The majority of Oxford and Cambridge colleges received the lowest “U” grade in climate rankings published by the student-led group Climate League of Oxford and Cambridge. Anvee Bhutani, Oxford SU President, summarised on Twitter: “Oxford colleges overwhelmingly fail”.

However, in a statement released to Cherwell, a spokesperson for Oxford University’s Conference of Colleges said that they “don’t consider that a competitive league table of the sort CLOC proposes is a useful tool, or that it provides information that can be relied on”. 

Across Oxford University, four Oxford colleges received a score of 0 (grade U): Brasenose College, St. Antony’s College, St Catherine’s College, and University College. 

Somerville College topped the rankings for Oxford with a score of 51, which was graded as a “D”. Corpus Christi College and Mansfield College followed in second and third respectively, with scores of 47 (grade E) and 46 (grade E). 

Images were projected onto sites across Oxford. Here, a “CLOC” is projected onto the Bridge of Sighs. Image: Suzanne Williams via Goukamma Consulting

CLOC published a “Score Breakdown” for the rankings. Within the breakdown, the general comments section states that there is a “dishonourable mention” of climate and environment for University College, St Catherine’s College, and St Antony’s College. For Brasenose College, the comments state that “climate [is] completely absent from [the] College’s public information” and that there is “seemingly no attempt to consider the environment at all”. 

CLOC also outlined its methodology. Upon setting out its scoring criteria for colleges, CLOC “followed the example of the Environmental, Social and Governance (ESG) investment movement”. Its scoring principles included consulting “extensively with experts including professional environmental consultancies as well as faculty-members from both Universities”. CLOC affirmed that they looked “to avoid a wealth bias” between colleges. In addition, only “publicly-available information” was used for the ranking. 

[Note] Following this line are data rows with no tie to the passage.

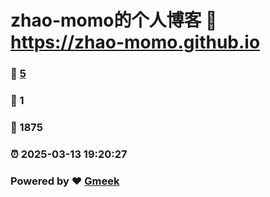 # zhao-momo的个人博客 :link: https://zhao-momo.github.io 
### :page_facing_up: [5](https://zhao-momo.github.io/tag.html) 
### :speech_balloon: 1 
### :hibiscus: 1875 
### :alarm_clock: 2025-03-13 19:20:27 
### Powered by :heart: [Gmeek](https://github.com/Meekdai/Gmeek)
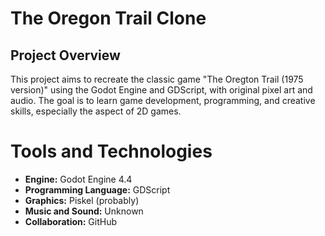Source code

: # The Oregon Trail Clone
## Project Overview
This project aims to recreate the classic game "The Oregton Trail (1975 version)" using the Godot Engine and GDScript, with original pixel art and audio.
The goal is to learn game development, programming, and creative skills, especially the aspect of 2D games.
# Tools and Technologies
* **Engine:** Godot Engine 4.4
* **Programming Language:** GDScript
* **Graphics:** Piskel (probably)
* **Music and Sound:** Unknown
* **Collaboration:** GitHub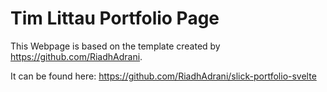 # Tim Littau Portfolio Page

This Webpage is based on the template created by https://github.com/RiadhAdrani. 

It can be found here:
https://github.com/RiadhAdrani/slick-portfolio-svelte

The number of points which could be awarded to colleges for climate action varied according to different areas. These areas consisted of “decarbonisation” (35 points), “divestment” (30 points), “delinking”(20 points), and “governance” (15 points). 

CLOC excluded all permanent private halls from the ranking “because they are not independent, self-governing, and financially autonomous bodies”. Reuben College was also excluded “on the basis of how recently it was created”, as was All Souls College, “given its size and special financial status”. 

The spokesperson for Oxford’s Conference of Colleges stated: “We don’t agree with the methodology. Their assessment of the policies and practices of individual colleges is both inaccurate and incomplete, so that the ‘scores’ they have allocated to colleges are wholly misleading. In any event, individual colleges are not comparable, given the great variety of their resources and buildings. Overall, we consider that the CLOC league table gives rise to the risk of box-ticking rather than genuinely effective action.” 

Oxford students created a visual representation of the CLOC Tables by the steps to the Clarendon Building on the 19 November 2021. Video: Matilda Gettins

Anvee Bhutani, Oxford SU President, stated: “Most colleges have received a U, and the best only a C in our ranking, showing that their climate ambition ranges from poor to non-existent. This is not only unacceptable, but deeply hypocritical. To the outside world, Oxford University pretend[s] to be [a] leader in the fight against the climate crisis. Yet on the inside, many of their own colleges are lagging far behind, with no strategies to reach net zero and continued ties to the fossil fuel industry.”

The spokesperson for Oxford’s Conference of Colleges concluded: “Oxford Colleges are engaging closely with the University, with experts in the field, and with their undergraduate and graduate communities to set policies on sustainability, including through our Sustainability Working Group. The Group’s current efforts are focussed on agreeing a common way to measure and report on our energy and water use and our biodiversity, and we plan to report on these using an agreed common approach early next year.”

The spokesperson added that “there is information about what we have already done” in a report published last May and on the University’s website.  

A revised CLOC ranking will be published every year.

Cambridge University has been contacted for comment.